I have a long name but have only ever been known by the ‘nickname’ which is a perfectly reasonable stand alone name. I’m used to it now, but as a child it used to drive me mad being addressed by my full name and having to correct people. I found my full name old fashioned and at school people would take the piss when I was called it. Though with the trend of older names these days that may not be such an issue.

Some of the long versions of names are pretty awful too which I guess is why some people prefer a shortened version. If I preferred a short version, I’d never use the full name if I didn’t love it as much, as inevitability at school you will be correcting people all the time.

I just don’t see the point in causing confusion for a child over a name that they possibly won’t ever seek to use.

PrincessDaff · 24/04/2019 11:02

Because nobody has ever called her it so she doesn't associate it with her (she says) Her name is Katie thats what everyone called her from birth. Obviously now it sounds strange nobody made the connection but everything says Katie, her email, her ID card.

I was actually going to say that about my name. I always introduce myself by my full name as I prefer to be called that (Jennifer) nobody ever sticks to it they always shorten it to Jen or Jenny only one aunt calls me Jennifer everyone else shortens it. I gave up asking people to call me Jennifer.

edgeofheaven · 24/04/2019 11:09

It’s not new, I went to school with two girls called Katie in the 1980s. I also know a girl whose parents have her a “proper” name and a nickname as a middle but always intended to use the middle. So imagine Rebecca Susie but they’ve called her Susie her whole life. She finds it annoying when called Rebecca and wishes they hadn’t bothered!

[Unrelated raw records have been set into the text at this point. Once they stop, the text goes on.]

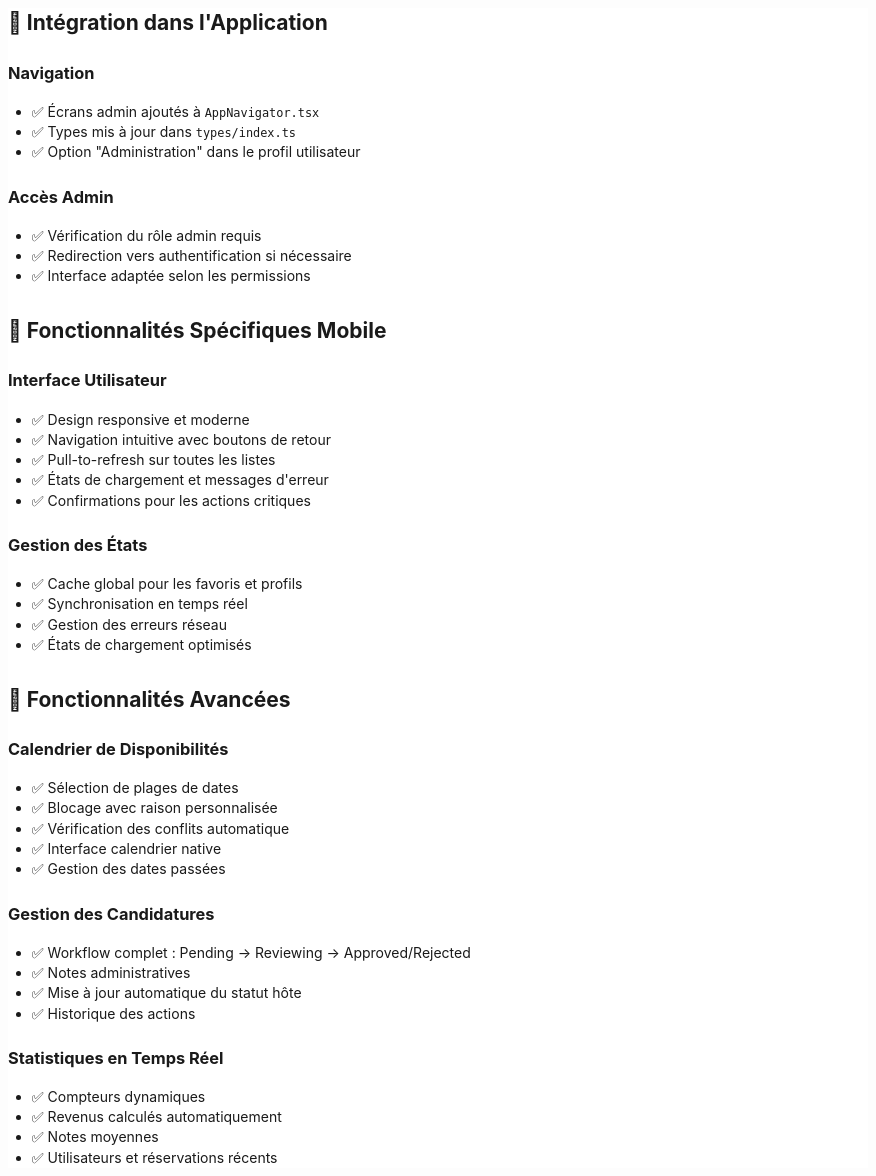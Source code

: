 ## 🔧 Intégration dans l'Application

### Navigation
- ✅ Écrans admin ajoutés à `AppNavigator.tsx`
- ✅ Types mis à jour dans `types/index.ts`
- ✅ Option "Administration" dans le profil utilisateur

### Accès Admin
- ✅ Vérification du rôle admin requis
- ✅ Redirection vers authentification si nécessaire
- ✅ Interface adaptée selon les permissions

## 📱 Fonctionnalités Spécifiques Mobile

### Interface Utilisateur
- ✅ Design responsive et moderne
- ✅ Navigation intuitive avec boutons de retour
- ✅ Pull-to-refresh sur toutes les listes
- ✅ États de chargement et messages d'erreur
- ✅ Confirmations pour les actions critiques

### Gestion des États
- ✅ Cache global pour les favoris et profils
- ✅ Synchronisation en temps réel
- ✅ Gestion des erreurs réseau
- ✅ États de chargement optimisés

## 🚀 Fonctionnalités Avancées

### Calendrier de Disponibilités
- ✅ Sélection de plages de dates
- ✅ Blocage avec raison personnalisée
- ✅ Vérification des conflits automatique
- ✅ Interface calendrier native
- ✅ Gestion des dates passées

### Gestion des Candidatures
- ✅ Workflow complet : Pending → Reviewing → Approved/Rejected
- ✅ Notes administratives
- ✅ Mise à jour automatique du statut hôte
- ✅ Historique des actions

### Statistiques en Temps Réel
- ✅ Compteurs dynamiques
- ✅ Revenus calculés automatiquement
- ✅ Notes moyennes
- ✅ Utilisateurs et réservations récents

RedSheep73 · 24/04/2019 11:14

I get that - we actually de-selected a name because we couldn't decide whether to go for the long version, and shorten it, or give the short version as the official name. DH, who shortens his name, thought the latter, why have a long-form name you never use? I disagreed though, I wanted my children to have 'proper' names and the choice to shorten or not. We ended up with a name you can't really shorten instead!